1. Introduction
The study of atmospheric processes is crucial for understanding environmental change, predicting climate variations, and developing strategies to mitigate the effects of dangerous natural phenomena. To this day, despite significant advances in atmospheric science, many aspects of the atmosphere's behavior remain poorly understood due to its complexity. The process of identifying connections between atmospheric characteristics and external factors affecting its state is a challenging and multidimensional task [
1,
2]. Lidar (Light Identification, Detection, and Ranging) systems are a powerful tool for remote sensing of aerosol formations in the atmosphere including high-level clouds (HLCs). However, processing and interpreting lidar data often requiring complex analysis methods. In this context, it is relevant to consider the use of machine learning (ML) techniques for processing the data of the experiments on remote sensing of natural environment, as well as for solving inverse problems in atmospheric physics, ecology and etc. These methods allow detecting and investigating of interrelationships between various parameters in large volumes of data that would be difficult to identify through classical statistical analysis [
3,
4,
5,
6].
The solar radiation flux reaching the Earth's surface is formed by a combination of direct and scattered components. Scattered radiation is formed as a result of interaction between direct solar radiation and atmospheric gases (molecular scattering), water droplets in clouds and fog, ice crystals in clouds, and aerosol particles. Most of the solar radiation energy that reaches the Earth's surface is in the short-wavelength region of the solar spectrum, with wavelengths ranging from approximately 300 to 4,000 nm [
7]. The scattered radiation flux depends on the transparency of the atmosphere and is primarily determined by the number of clouds in the sky and their optical and microphysical properties. Aerosol particles in the atmosphere affect the Earth's radiation budget. They can scatter and absorb radiation, directly changing the amount of radiation reaching a particular location. In addition, aerosol particles indirectly affect the Earth’s radiation budget, acting as condensation nuclei of water vapor and, thereby, accelerating the process of cloud formation [
8]. Under clear weather conditions, scattered radiation accounts for approximately 15–20% of the total radiation in warm and cold weather [
9].
The relationship between the energy flow of solar radiation entering the Earth's surface and the transparency of the atmosphere is being studied by the world scientific community due to the fact that a change in the Earth’s radiation budget may indicate increased air pollution associated with increasing anthropogenic emissions, which leads to changes in weather in certain regions of the Earth and global climate [
10]. For example, in [
11], the characteristics of solar radiation in the surface layer of the atmosphere were studied under various air pollution conditions over Nanjing, China.
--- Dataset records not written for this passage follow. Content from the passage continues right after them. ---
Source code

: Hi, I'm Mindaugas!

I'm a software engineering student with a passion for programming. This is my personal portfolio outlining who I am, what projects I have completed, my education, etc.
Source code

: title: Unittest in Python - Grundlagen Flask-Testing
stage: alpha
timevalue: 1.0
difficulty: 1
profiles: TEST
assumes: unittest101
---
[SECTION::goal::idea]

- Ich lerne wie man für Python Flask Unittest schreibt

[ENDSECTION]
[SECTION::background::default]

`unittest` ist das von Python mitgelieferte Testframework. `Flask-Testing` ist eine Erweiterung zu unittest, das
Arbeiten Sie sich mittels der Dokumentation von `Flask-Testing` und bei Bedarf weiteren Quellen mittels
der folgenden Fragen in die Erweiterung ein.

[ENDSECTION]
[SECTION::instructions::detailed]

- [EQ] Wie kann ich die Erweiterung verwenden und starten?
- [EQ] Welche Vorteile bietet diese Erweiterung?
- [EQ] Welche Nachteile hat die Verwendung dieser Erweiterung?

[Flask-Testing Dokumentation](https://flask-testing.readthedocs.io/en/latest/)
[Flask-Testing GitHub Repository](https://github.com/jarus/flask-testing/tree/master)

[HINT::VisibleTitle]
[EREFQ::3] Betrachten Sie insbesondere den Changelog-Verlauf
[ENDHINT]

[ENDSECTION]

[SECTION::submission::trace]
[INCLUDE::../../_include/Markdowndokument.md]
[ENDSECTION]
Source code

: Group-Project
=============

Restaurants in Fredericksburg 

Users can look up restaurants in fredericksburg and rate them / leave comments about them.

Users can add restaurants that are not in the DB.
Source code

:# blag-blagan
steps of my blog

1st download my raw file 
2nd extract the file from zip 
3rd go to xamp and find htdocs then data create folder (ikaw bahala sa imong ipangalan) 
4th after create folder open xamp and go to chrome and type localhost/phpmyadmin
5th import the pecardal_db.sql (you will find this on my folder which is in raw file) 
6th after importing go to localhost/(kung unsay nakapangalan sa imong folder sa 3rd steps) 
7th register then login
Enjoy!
The change in the flow of solar radiation affects the surface temperature, the processes of evaporation and condensation of water vapor, the water cycle and, in general, the Earth's ecosystem [
12]. Cirrus clouds have less effect on the transmission of direct solar radiation compared to other clouds due to their insignificant optical thickness. At the same time, the large horizontal extent of such clouds, which takes values up to a thousand kilometers [
13], as well as the presence of horizontally oriented ice particles in the ice significantly affect the fluxes of scattered solar radiation. A noticeable decrease in the flux of scattered solar radiation in the near-zenith region of the sky by HLC specular areas compared with non-specular areas of the same cloud was first established in experiments on laser polarization sensing of the HLCs by a ground-based lidar oriented in the "zenith" direction [
14]. This phenomenon is observed even when the optical thickness of the specular area of the cloud is less than the non-specular one.
The article [
15] employed ML tools to investigate the correlation between HLC BSPM elements and meteorological conditions. It is well known, however, that the type of clouds and the Sun’s altitude above the horizon have a significant impact on the flow of radiation coming to the Earth's surface, for example, in the Arctic [
16,
17]. Consequently, a hypothesis has been proposed regarding the independence of HLC BSPM elements determined during polarization laser sensing experiments on atmospheric polarization from the Sun’s zenith and azimuthal angles. During nighttime, the Sun is absent from the sky entirely, and during daytime, its effect is mitigated by correcting lidar signals against the background noise. The methodological aspects of evaluating the strength of a lidar signal originating from clouds amidst background interference from the "daytime sky" have been elucidated in [
18,
19]. The purpose of this work was to examine the effect of scattered solar radiation, which depends on the Sun’s zenith and azimuth angles, on the performance of the algorithms used in the work [
15]. The next sections describe the experimental setup, data collection, and analysis methods used in this study.
2. Materials and Methods
The data on HLC BSPM for this study were collected using the high-altitude matrix polarization lidar (HAMPL) developed at the National Research Tomsk State University (NR TSU) [
20]. The measurements have been performed from 2009 to 2024. To assess the meteorological situation at the altitudes of the examined clouds, data from the ERA5 reanalysis of the European Centre for Medium-Range Weather Forecasts were used. The lidar is located in Tomsk and is oriented vertically in the zenith direction. The HAMPL block diagram is shown in
Figure 1.
The HAMPL design is equipped with a Nd:YAG laser operating at a wavelength of 532 nm with a pulse energy of up to 400 mJ, and a pulse repetition rate of 10 Hz, which is used as an optical radiation source. A Cassegrain mirror lens with a primary mirror diameter of 0.5 m and a focal length of 5 m is used as a receiving antenna. The lidar receiving system includes the ThorLabs FL532-1 interference filter with a central wavelength of 532 ± 0.6 nm and a half-width of the transmission spectrum of 3 ± 0.6 m. Then the Wollaston prism, which divides received backscattered radiation into two orthogonally polarized beams. These radiation beams are registered with two photomultiplier tubes (PMTs) operating in the photon-counting mode with time strobing of the signal, which provides the altitude resolution from 37.5 to 150 m [
21]. To suppress active backscattering interference from the near lidar zone (up to 3 km), electro-optical shutters (EOSs) based on a potassium dideuterium phosphate (DKDP) crystal are installed in front of the PMTs. The use of EOSs allows the PMT characteristics to be to maintained linear even during lidar operation in the daytime with the maximum energy of the probing pulse.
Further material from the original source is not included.